Reaching the near side of the runway, he once again knelt down, scrutinizing the edge. Then he said to Abdullah, “Can you help me with this?”
Together Bourne and Abdullah heaved up, curling their fingertips around the end. With a titanic effort, they began to peel the surface back.
“What we have here,” Bourne said, “is a strip of landing material.”
Feyd al-Saoud came forward, bending his body from the waist. He was looking at the material, which was perhaps six centimeters thick and the precise color and texture of tarmac. Clearly, it wasn’t tarmac. What it was, exactly, there was no way of telling. Not that it mattered in the least. What was of intense interest to them, what they were all studying with a fierce concentration of joy and triumph, was what lay beneath the peeled-back layer.

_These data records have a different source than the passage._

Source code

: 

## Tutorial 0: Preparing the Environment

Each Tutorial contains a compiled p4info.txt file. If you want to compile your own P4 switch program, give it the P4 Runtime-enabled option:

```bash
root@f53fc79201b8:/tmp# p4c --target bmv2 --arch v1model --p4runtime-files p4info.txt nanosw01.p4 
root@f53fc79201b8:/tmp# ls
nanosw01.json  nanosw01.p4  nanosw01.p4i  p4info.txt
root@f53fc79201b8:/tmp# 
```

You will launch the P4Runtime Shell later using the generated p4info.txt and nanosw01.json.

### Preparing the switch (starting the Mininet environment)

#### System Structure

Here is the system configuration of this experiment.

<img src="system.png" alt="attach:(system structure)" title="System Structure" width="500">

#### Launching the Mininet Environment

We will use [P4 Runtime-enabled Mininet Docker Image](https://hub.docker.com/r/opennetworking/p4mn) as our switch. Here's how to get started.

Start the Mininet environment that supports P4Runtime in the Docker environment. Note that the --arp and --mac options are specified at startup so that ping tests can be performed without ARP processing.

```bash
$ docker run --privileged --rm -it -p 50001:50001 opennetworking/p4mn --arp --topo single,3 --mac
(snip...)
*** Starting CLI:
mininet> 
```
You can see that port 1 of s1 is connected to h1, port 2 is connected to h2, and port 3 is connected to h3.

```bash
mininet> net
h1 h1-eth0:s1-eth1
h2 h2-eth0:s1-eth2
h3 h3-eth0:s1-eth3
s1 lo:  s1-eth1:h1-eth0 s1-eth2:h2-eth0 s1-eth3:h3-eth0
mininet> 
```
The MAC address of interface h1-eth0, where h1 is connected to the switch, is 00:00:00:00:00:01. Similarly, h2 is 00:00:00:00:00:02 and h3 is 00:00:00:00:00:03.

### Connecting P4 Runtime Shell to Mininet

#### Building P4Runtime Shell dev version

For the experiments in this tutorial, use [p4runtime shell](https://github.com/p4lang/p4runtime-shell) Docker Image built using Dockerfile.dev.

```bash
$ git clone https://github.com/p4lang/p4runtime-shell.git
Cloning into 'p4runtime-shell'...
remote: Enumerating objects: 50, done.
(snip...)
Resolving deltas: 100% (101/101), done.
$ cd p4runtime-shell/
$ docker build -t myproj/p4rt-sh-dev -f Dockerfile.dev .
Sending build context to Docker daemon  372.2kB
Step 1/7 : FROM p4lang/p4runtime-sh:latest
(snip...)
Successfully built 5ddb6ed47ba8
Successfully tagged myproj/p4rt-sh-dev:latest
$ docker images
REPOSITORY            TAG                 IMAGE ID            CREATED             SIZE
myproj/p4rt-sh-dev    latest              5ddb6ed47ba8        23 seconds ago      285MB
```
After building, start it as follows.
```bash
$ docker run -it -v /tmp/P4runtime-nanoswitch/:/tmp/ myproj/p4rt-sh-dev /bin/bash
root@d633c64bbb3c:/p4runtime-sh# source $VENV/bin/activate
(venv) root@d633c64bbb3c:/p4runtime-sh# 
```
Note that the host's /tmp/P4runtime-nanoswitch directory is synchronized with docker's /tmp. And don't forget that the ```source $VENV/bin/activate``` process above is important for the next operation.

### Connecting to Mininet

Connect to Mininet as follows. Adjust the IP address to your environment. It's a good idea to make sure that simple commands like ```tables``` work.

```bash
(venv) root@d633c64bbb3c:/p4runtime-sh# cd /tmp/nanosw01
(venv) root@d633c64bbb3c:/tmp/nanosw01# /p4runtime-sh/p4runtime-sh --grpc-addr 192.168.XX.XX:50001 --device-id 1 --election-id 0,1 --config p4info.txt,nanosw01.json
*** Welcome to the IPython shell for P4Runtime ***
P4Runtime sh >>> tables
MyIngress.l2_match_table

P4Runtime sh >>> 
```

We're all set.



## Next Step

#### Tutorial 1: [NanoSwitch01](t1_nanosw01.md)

A metal hatch, large as the door of a two-car garage, set flush with the ground.
“
WHAT
ARE
YOU
doing here?” the lead terrorist shouted. He was clearly agitated, which meant he was on hair-trigger alert.
“We’ve been sent to the-”
“Turn into the light! You’re not one of us! Put your weapons down now!”
At once Lindros raised his hands. Having a semiautomatic rifle leveled at you was a threat that needed to be taken very seriously.
“Don’t shoot!” he said in Arabic. “Don’t shoot!” To Katya, he muttered, “Walk in front of me. Do exactly as I say. And for God’s sake, whatever happens, keep your hands in the air.”